Human Canvas: The story of a West Michigan bodypainter

A pregnant woman looks down at her belly, on which a cresting wave curls around a low sun. The blue of the water is beautiful, dark and deep, and tipped with white; from the sun a peaceful orange radiates into the sky. Her breasts, too, are water and sky. One wave rises to cover nearly half her face. The rest of her is a light purple: face, arms, and hands, both of which cradle her life-nurturing belly.

Liz Snyder needed money. A single mother, newly divorced, she cast around for options. She came across body painting at an Art Hop event. "You could do this," a friend nudged.

Snyder disagreed. ¨Who am I going to say, ‘Hey, come get naked so I can paint you’ to?¨

But in the end, she decided to give it a shot. There was no formal training; she watched YouTube videos, learning what to buy and how to apply it. Soon afterward, a good friend (and one of only two men she’s body painted) gamely shaved his legs and let her give him the illusion of jeans. The illusion wasn’t perfect; she was still learning. The paint flaked in spots. Still, looking at her handiwork in her friend’s apartment, she knew she had done pretty well.

“I looked back and said, ‘I can make money doing this,’” Snyder said.

She took a desk job during the week and did body painting on the weekend in a tiny Kalamazoo studio, learning her craft. Photographers, mostly men, would choose the models, mostly women. Snyder would set up and get ready, waiting for the models to arrive. Some would disrobe, modestly, in the bathroom; others would undrape their canvases there in the open. Either way, she was ready to paint.
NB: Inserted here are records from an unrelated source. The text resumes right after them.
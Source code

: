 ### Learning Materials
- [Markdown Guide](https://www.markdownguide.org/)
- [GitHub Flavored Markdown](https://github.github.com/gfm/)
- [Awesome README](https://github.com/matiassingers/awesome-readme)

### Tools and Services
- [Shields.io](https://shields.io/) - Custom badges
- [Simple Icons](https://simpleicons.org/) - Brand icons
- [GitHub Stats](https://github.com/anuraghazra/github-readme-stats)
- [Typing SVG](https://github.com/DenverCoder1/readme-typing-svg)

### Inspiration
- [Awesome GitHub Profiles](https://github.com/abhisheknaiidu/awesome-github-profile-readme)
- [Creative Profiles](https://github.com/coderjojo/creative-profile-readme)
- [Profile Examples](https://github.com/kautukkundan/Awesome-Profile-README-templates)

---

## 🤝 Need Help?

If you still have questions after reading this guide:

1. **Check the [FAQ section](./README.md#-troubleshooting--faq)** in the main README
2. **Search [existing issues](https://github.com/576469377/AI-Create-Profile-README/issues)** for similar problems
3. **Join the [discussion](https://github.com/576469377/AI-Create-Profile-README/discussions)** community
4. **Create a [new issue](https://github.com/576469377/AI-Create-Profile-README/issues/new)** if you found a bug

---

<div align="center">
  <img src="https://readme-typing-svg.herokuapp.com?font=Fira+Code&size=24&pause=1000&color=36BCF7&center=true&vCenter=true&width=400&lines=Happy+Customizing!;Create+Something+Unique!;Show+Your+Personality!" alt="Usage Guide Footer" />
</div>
Artist, photographer, model: each offers something unique, and, at times, each is most valuable. At times, the photographers are so good that models pay to be shot by them. At other times, the models are good enough to command the fee themselves. Some have gone on to national recognition. At other times, the artist is the dominant partner, the one the others are thrilled to work with. At times, that artist was Liz Snyder.

Still, a few years ago, she found herself getting burned out. ¨As much as I love bodypainting, I knew I couldn’t make it my full-time career,” she said.
And there was the reality of painting real bodies. (“I’ve had so many girls start their periods while I was painting them,’ she said, more amused than anything). More than anything else, she had stopped finding the joy in it; too many requests forced her hand instead of freeing it.

She put it aside for a while. There were other artists; bodypainting was becoming more and more mainstream (see for example, the TV show Skin Wars). She could concentrate on other things (even now, her studio, Seamless Artistry, offers more than just body painting: henna, tattooing, wall murals and more).

But in time she found she missed body painting. Taking it up again, she found it to be once again creatively and artistically satisfying. She can see the gulf in confidence and technique between where she started and where she is now. Bodypainting is not her world, not her career, and not her only hobby. But it is work she enjoys again, and work that she is proud of.

 

A woman looks to her right. There is something of the superhero about her: her blown-back hair, perhaps, or her hands on her hips. Clad in paint and earrings, she looks utterly dressed; her suit is sleek, form-fitting, and modern: armor for the boardroom. See the lines of her pockets, or what could be pockets, what counterfeits them. This is power.